• _What you should do_
In exact form, set down only those lines of the material that run from its first line to the line with "그것을 알 수 있을까?**", inclusive.

• _Data under study_
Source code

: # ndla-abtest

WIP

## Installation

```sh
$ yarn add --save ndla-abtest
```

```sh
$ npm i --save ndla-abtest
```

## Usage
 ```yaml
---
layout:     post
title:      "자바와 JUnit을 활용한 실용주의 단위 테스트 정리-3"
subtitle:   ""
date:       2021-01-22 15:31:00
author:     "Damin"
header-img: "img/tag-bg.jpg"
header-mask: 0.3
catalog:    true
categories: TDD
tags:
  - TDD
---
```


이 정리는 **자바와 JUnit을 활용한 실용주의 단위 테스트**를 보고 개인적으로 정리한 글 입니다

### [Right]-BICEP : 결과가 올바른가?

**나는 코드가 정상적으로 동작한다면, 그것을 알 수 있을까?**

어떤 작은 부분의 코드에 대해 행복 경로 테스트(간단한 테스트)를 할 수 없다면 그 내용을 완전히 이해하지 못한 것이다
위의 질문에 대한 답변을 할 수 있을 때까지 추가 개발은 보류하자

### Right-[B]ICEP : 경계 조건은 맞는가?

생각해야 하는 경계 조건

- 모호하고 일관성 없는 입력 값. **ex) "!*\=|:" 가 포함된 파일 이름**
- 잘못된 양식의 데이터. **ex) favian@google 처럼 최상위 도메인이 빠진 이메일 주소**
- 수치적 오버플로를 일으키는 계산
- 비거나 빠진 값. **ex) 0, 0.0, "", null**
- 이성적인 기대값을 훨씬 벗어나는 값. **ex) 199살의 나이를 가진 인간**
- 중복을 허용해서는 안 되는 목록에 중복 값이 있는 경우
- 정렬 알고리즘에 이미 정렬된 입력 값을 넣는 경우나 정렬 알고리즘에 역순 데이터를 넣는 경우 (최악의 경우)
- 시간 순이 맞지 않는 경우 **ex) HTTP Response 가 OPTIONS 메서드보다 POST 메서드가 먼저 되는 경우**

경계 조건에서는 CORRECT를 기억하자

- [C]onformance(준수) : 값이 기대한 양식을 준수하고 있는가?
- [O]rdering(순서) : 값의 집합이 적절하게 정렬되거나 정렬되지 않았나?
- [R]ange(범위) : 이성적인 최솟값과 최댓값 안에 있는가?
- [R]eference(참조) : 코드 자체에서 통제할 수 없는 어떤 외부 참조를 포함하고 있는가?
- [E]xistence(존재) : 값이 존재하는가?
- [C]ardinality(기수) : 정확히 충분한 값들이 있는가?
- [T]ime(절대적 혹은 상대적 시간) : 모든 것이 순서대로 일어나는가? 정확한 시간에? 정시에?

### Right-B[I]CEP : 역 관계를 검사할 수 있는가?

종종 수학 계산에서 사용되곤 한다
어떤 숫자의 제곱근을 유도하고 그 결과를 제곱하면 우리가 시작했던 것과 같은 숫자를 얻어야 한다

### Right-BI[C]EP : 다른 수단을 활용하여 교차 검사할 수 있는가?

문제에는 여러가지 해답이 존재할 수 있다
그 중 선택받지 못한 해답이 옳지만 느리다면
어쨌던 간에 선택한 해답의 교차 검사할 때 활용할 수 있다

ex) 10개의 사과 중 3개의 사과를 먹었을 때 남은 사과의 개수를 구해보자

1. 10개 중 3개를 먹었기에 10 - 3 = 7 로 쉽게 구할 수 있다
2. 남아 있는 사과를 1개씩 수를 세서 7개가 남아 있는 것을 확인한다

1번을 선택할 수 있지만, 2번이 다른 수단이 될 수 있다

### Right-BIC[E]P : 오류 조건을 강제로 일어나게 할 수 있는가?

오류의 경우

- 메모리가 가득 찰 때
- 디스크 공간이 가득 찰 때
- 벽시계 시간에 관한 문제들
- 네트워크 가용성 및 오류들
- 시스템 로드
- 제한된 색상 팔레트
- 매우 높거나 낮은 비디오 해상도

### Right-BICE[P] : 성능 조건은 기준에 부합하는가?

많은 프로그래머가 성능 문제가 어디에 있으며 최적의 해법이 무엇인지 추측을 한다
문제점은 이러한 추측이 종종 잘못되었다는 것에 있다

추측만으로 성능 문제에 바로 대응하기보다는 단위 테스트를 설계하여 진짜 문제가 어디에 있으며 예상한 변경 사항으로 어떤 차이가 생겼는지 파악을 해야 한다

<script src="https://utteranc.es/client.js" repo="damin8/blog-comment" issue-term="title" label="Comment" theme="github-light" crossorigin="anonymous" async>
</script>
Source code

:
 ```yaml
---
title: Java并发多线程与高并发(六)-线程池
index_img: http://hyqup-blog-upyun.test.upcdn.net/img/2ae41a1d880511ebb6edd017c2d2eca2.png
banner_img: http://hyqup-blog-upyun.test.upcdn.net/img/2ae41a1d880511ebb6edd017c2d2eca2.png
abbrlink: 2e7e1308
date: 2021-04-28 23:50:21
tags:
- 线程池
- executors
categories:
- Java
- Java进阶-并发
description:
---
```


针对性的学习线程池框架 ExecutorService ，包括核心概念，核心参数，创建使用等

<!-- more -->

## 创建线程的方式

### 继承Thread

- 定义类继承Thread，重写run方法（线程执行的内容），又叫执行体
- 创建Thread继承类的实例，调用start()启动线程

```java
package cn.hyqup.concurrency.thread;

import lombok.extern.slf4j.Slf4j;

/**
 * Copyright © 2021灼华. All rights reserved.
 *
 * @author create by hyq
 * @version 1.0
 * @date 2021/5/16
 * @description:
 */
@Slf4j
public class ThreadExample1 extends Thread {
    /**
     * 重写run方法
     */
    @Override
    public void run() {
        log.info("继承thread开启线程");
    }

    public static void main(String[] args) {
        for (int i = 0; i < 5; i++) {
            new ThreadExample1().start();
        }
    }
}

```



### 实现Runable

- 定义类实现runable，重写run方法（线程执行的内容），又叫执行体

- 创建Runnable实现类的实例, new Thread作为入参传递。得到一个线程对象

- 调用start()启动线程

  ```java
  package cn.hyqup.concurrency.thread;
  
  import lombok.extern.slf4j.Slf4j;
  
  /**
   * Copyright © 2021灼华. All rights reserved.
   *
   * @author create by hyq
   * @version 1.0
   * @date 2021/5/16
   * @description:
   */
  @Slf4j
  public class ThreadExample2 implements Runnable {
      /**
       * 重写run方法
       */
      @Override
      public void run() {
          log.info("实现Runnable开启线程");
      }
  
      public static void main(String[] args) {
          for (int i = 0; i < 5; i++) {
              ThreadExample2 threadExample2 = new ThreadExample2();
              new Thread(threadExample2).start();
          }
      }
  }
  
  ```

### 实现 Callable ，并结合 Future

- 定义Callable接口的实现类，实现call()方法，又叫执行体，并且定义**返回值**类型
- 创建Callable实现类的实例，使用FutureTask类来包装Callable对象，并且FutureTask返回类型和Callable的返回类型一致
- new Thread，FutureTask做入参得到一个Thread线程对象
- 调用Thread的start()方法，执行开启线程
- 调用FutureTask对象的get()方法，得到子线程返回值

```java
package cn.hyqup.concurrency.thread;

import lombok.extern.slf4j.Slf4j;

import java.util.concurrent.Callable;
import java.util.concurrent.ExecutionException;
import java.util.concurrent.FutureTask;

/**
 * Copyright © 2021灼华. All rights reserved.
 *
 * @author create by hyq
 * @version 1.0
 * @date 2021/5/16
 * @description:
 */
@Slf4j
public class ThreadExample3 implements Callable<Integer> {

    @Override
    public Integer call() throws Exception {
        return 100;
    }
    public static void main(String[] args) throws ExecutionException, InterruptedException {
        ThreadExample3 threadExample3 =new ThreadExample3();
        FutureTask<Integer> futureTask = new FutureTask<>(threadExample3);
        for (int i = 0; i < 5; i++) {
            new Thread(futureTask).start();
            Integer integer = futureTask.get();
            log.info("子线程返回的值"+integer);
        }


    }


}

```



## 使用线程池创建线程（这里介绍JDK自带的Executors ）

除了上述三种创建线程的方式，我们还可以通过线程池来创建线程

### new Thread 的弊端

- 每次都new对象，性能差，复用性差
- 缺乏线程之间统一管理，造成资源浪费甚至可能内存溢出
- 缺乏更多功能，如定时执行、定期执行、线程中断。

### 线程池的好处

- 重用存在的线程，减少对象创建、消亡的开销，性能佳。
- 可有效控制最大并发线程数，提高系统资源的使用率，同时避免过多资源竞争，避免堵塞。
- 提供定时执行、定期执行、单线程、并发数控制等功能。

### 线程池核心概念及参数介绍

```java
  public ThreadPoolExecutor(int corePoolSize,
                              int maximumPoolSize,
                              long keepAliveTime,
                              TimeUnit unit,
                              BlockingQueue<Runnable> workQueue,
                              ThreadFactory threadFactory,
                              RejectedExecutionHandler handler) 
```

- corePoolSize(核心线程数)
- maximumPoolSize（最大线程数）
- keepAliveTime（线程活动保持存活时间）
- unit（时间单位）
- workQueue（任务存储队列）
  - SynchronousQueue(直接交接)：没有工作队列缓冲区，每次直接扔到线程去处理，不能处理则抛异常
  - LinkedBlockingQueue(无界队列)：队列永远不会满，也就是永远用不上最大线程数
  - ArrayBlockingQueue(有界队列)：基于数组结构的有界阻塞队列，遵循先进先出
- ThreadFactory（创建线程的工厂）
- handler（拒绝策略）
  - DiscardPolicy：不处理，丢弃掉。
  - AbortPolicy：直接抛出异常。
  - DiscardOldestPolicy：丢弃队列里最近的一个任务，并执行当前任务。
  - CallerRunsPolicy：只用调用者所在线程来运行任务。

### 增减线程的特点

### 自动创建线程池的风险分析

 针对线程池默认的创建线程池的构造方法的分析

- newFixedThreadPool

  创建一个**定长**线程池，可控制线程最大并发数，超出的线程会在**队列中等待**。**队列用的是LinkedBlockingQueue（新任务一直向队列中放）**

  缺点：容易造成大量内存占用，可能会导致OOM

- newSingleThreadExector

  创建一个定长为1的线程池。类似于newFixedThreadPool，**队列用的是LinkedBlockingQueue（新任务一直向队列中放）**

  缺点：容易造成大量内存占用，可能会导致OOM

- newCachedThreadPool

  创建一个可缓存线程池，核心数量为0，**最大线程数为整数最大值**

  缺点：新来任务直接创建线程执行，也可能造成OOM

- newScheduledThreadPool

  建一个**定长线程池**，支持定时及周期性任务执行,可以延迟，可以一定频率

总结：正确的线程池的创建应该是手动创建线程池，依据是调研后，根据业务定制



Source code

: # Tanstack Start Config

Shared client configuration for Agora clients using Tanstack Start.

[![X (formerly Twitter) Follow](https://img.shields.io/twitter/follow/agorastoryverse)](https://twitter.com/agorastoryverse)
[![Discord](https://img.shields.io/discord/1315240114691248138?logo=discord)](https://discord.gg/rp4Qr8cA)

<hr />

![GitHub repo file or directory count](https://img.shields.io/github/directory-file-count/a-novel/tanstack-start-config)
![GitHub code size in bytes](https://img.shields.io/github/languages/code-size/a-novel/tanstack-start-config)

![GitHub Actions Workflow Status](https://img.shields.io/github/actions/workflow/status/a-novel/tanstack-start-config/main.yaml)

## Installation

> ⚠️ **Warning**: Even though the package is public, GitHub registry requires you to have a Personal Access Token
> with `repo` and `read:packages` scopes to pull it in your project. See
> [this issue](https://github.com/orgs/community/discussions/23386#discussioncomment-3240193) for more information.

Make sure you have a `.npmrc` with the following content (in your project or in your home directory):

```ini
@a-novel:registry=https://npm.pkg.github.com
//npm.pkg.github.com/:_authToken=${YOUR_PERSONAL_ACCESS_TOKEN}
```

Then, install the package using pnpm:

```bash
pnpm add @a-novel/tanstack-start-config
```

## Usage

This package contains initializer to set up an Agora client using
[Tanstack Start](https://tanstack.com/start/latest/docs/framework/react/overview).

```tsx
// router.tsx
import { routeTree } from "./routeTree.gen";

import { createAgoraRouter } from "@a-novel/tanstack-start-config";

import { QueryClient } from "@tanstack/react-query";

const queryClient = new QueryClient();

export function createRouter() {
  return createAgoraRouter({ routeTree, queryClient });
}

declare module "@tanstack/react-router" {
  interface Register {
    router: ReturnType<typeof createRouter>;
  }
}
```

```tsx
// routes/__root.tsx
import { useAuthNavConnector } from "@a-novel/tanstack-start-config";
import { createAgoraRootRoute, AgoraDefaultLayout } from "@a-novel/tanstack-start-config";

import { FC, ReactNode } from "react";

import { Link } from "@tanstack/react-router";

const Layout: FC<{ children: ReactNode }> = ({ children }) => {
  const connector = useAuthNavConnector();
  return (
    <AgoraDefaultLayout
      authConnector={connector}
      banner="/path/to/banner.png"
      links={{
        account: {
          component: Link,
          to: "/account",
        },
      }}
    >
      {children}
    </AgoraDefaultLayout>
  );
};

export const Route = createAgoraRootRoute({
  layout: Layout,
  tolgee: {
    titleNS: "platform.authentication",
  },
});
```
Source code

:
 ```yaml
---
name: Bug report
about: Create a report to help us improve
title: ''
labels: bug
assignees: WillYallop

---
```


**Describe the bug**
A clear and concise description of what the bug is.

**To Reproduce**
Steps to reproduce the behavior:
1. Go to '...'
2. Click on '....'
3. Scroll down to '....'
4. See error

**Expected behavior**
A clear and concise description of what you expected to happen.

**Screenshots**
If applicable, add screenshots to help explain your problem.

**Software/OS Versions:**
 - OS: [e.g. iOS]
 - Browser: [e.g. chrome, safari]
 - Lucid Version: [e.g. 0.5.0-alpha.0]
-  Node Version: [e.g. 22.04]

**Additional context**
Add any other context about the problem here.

• _Solution to this problem_
Source code

: # ndla-abtest

WIP

## Installation

```sh
$ yarn add --save ndla-abtest
```

```sh
$ npm i --save ndla-abtest
```

## Usage
 ```yaml
---
layout:     post
title:      "자바와 JUnit을 활용한 실용주의 단위 테스트 정리-3"
subtitle:   ""
date:       2021-01-22 15:31:00
author:     "Damin"
header-img: "img/tag-bg.jpg"
header-mask: 0.3
catalog:    true
categories: TDD
tags:
  - TDD
---
```


이 정리는 **자바와 JUnit을 활용한 실용주의 단위 테스트**를 보고 개인적으로 정리한 글 입니다

### [Right]-BICEP : 결과가 올바른가?

**나는 코드가 정상적으로 동작한다면, 그것을 알 수 있을까?**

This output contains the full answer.